Almost 4 months ago, I decided to take a break from the blog. My personal life had just been flipped upside down and I needed to reassess what I was going to do. Without even realizing it, I had been plunged into a new chapter in my life that would soon consume my entire being. I'm sure you're asking yourself what kind of changes could cause this kind of introspection and the change was a very simple one, I found out I was pregnant. FGH had gotten herself knocked up and my break from the blog couldn't have come at a better time.

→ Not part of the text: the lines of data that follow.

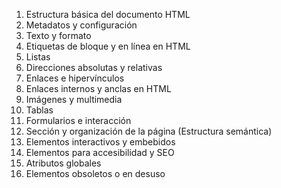 1. Estructura básica del documento HTML
2. Metadatos y configuración
3. Texto y formato
4. Etiquetas de bloque y en línea en HTML
5. Listas
6. Direcciones absolutas y relativas
7. Enlaces e hipervínculos
8. Enlaces internos y anclas en HTML
9. Imágenes y multimedia
10. Tablas
11. Formularios e interacción
12. Sección y organización de la página (Estructura semántica)
13. Elementos interactivos y embebidos
14. Elementos para accesibilidad y SEO
15. Atributos globales
16. Elementos obsoletos o en desuso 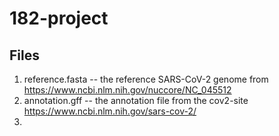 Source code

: # 182-project
## Files
1. reference.fasta -- the reference SARS-CoV-2 genome from https://www.ncbi.nlm.nih.gov/nuccore/NC_045512
2. annotation.gff -- the annotation file from the cov2-site https://www.ncbi.nlm.nih.gov/sars-cov-2/
3.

The first trimester of pregnancy was about to bend me over and make me its bitch. I lived off of saltine crackers, Life Savers hard candy and luke warm water. Even looking at pictures of food would make me nauseous. Sipping cold water would make me throw up, the smell of scrambled eggs would automatically make me gag, getting out of bed too quickly would make me hurl... I was absolutely miserable. I'm not even talking about the hormonal and emotional roller coaster I was on, I'll save that for another blogpost.
|Fatbaby Hedonist's facial profile|
The blog was the last thing on my mind, I was too busy trying to keep a couple mouthfuls of food down. The more time passed, the harder it's been to get back into writing. I've even tossed around the idea of just letting it go completely, but the reality is I love writing. Writing has always been cathartic for me. So now that the first trimester is over and I can actually eat a meal without projectile vomiting halfway across the room, I've decided to get back into blogging for as long as I can.
How long will I be able to keep this up, you're wondering? Who knows. Once I give birth to Fatbaby Hedonist, I don't know if I'll be able to juggle it all. However, I've decided to just write while I can and while I still want to. So you may see that in a few months I won't be posting as often or that I'll abruptly disappear from social media. If (and when) that happens, rest assured that I'm off learning how to be a mother and how to keep a fragile infant alive.